[Date Prev][Date Next][Thread Prev][Thread Next]
[Date Index]
[Thread Index]
- Subject: Re: Reading CSV
- From: Tim Channon <tc@...>
- Date: Tue, 03 Dec 2013 22:05:30 +0000
On 03/12/2013 19:18, Geoff Leyland wrote:
> On 4/12/2013, at 7:44 am, Dirk Laurie <dirk.laurie@gmail.com> wrote:
>
>> 2013/12/3 Geoff Leyland <geoff_leyland@fastmail.fm>:
>>
>>> What’s the current best option for a CSV (or tab separated, for that matter) file?
>>
>> Define "best”.
>
> On 28/11/2013, at 7:59 pm, Dirk Laurie <dirk.laurie@gmail.com> wrote:
>
>> 1. It is actively being maintained.
>> 3. A certain amount of quality control is in effect.
>
> Covering the issues I mentioned would be handy too. Maybe “handles corner cases and large files”?
>
>> As far as I can tell, most solutions either:
>>> - read the whole file in one go (constructing a table of all the values becomes
>>> impractical as files get larger)
>>
>> Is this comment based on gut feel (I'm deliberately avoiding "prejudice"), or
>> do you have an actual example where this is a problem?
>
> Metadata for the set of NZ land parcels is over 3GB.
>
Quite, what is best.
If you do this often maybe find a binary library.

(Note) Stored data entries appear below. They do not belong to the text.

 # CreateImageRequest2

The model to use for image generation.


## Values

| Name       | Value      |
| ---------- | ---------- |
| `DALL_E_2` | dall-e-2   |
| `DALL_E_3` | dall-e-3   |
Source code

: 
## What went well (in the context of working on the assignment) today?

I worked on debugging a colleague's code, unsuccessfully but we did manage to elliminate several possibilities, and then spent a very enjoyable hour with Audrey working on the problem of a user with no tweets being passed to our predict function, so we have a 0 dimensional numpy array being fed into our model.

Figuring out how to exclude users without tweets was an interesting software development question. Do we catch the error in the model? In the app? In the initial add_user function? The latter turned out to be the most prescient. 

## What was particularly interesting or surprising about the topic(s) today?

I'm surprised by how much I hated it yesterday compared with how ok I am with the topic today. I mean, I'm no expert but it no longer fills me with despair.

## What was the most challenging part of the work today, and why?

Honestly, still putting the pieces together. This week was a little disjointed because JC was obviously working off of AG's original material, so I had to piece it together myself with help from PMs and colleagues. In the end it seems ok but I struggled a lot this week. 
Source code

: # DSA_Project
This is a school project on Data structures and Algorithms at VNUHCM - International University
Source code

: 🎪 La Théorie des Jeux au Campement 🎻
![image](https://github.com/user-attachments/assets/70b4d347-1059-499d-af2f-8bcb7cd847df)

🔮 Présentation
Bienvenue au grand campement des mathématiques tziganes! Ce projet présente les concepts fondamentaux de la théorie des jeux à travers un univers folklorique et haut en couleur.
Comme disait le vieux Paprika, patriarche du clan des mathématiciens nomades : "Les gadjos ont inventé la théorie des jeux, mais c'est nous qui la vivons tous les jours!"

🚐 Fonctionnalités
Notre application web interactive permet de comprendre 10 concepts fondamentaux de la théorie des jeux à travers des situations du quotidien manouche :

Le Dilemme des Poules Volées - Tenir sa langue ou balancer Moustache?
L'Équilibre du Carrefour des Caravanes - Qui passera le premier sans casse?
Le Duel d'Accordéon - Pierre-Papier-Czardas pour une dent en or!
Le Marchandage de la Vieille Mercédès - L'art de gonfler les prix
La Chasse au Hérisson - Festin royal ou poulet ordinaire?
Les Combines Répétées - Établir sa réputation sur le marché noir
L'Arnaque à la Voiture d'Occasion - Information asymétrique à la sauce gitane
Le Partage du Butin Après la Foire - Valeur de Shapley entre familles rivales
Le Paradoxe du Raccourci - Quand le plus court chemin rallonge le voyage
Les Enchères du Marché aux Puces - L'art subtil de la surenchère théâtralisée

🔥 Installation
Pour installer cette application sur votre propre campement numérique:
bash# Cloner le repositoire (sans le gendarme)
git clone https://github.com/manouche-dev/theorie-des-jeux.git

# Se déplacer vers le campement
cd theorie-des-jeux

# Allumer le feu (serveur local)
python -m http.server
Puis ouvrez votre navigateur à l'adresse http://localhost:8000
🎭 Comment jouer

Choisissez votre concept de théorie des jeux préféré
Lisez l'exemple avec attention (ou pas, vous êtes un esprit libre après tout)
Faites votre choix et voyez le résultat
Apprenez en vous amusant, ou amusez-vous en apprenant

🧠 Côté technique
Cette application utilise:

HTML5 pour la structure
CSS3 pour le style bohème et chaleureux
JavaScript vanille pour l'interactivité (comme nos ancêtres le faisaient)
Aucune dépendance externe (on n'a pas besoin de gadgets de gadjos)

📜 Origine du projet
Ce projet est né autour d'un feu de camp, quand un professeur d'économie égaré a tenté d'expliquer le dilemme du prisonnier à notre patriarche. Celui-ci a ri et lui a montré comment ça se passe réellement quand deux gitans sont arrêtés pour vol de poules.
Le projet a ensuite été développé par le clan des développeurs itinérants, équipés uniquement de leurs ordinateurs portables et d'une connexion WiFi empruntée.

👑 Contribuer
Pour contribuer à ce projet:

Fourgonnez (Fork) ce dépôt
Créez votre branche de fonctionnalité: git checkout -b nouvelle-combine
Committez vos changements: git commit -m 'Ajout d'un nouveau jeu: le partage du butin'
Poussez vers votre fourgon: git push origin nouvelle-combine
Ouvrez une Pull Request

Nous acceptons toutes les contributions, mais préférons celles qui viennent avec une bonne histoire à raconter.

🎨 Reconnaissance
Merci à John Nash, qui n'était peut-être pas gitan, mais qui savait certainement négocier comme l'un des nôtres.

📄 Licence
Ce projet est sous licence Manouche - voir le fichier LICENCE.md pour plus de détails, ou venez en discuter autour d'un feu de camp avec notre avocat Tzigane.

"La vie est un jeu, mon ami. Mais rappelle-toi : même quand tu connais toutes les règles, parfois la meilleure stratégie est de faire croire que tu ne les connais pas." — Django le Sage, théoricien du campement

In most cases I do simple, use io.lines, if a separator is missing from
the end of line, add one and go from there
Out of curiosity, found a suitable file here, 157M, comma delimited, not
a particularly fast computer, writing a lines loop which increments a
line counter and prints count on exit 2.35m lines, 13s,
Straight open, read("*a") 5s and that hasn't split into lines.
So there isn't much to gain from block read in this case and this
machine. Will be many wrinkles including memory allocation and gc.
Do 3G in one hit and you consume 3G of machine memory.
Try it, only take a few seconds to write something.